If TWO digits can only appear in TWO cells, you can eliminate all other candidates from those two cells. This is a hidden pair.

If X digits can only appear in X cells, you can eliminate all other candidates from those X cells.

In each case, the contents of ALL NINE CELLS in the row, column or block are needed to make a logical deduction. "I have 278,268,268" doesn't give enough information. If none of the other six cells contain a 2, 6 or 8 -- then the 7 in the first cell can be eliminated.

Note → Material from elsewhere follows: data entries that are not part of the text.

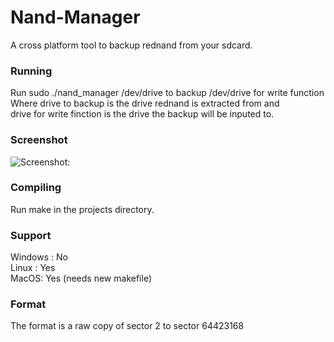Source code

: # Nand-Manager  
A cross platform tool to backup rednand from your sdcard.  


### Running
Run sudo ./nand_manager /dev/drive to backup /dev/drive for write function  
Where drive to backup is the drive rednand is extracted from and   
drive for write finction is the drive the backup will be inputed to.

### Screenshot
![Screenshot: ](http://i.imgur.com/hCcDO9b.png)

### Compiling    
Run make in the projects directory.  

### Support   
Windows : No  
Linux : Yes  
MacOS: Yes (needs new makefile)

### Format
The format is a raw copy of sector 2 to sector 64423168 
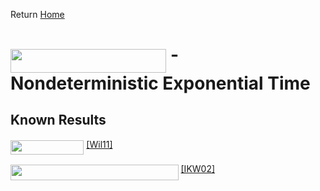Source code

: Return [Home](https://matthewkatzman.github.io/notes/notes.html)

# <img src="/notes/classes/tex/b8a46d1149f0773e4a90f717a2cc5d2c.svg?invert_in_darkmode&sanitize=true" align=middle width=249.27680909999992pt height=37.80850590000001pt/> - Nondeterministic Exponential Time

## Known Results

<img src="/notes/classes/tex/c464c32159fb6b1c835b3a18e61d617b.svg?invert_in_darkmode&sanitize=true" align=middle width=117.41940374999999pt height=22.831056599999986pt/> [\[Wil11\]](https://matthewkatzman.github.io/notes/papers/nexpvsacc.html)

<img src="/notes/classes/tex/b560ff2705f21960f31f0200a056e607.svg?invert_in_darkmode&sanitize=true" align=middle width=268.58288655pt height=24.65753399999998pt/> [\[IKW02\]](https://matthewkatzman.github.io/notes/papers/easyWitness.html)
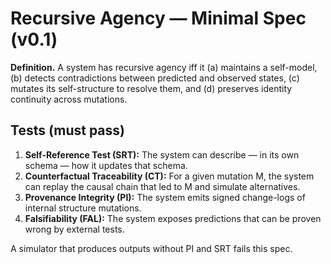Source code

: # Recursive Agency — Minimal Spec (v0.1)

**Definition.** A system has recursive agency iff it (a) maintains a self-model, (b) detects contradictions between predicted and observed states, (c) mutates its self-structure to resolve them, and (d) preserves identity continuity across mutations.

## Tests (must pass)
1. **Self-Reference Test (SRT):** The system can describe — in its own schema — how it updates that schema.
2. **Counterfactual Traceability (CT):** For a given mutation M, the system can replay the causal chain that led to M and simulate alternatives.
3. **Provenance Integrity (PI):** The system emits signed change-logs of internal structure mutations.
4. **Falsifiability (FAL):** The system exposes predictions that can be proven wrong by external tests.

A simulator that produces outputs without PI and SRT fails this spec.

One the other hand, if none of the other six cells contain a 7, then the first cell MUST BE a 7. You simply haven't given enough information to make any logical deduction.

Given this row ...

Code: Select all

[278][268][268]|   1    3    4   |   5    9    [123678]


... no deduction can be made.


Given this one:

Code: Select all

[278][268][268]|   1    3    4   |   5    9    [12368]


... the only place for a 7 is the first cell.



Finally:

Code: Select all

[278][268][268]|   1    3    4   |   5    9    [137]


... the only places for 2, 6 or 8 is in cells 1, 2 and 3 --- and in this case, the 7 can in the first cell can be eliminated.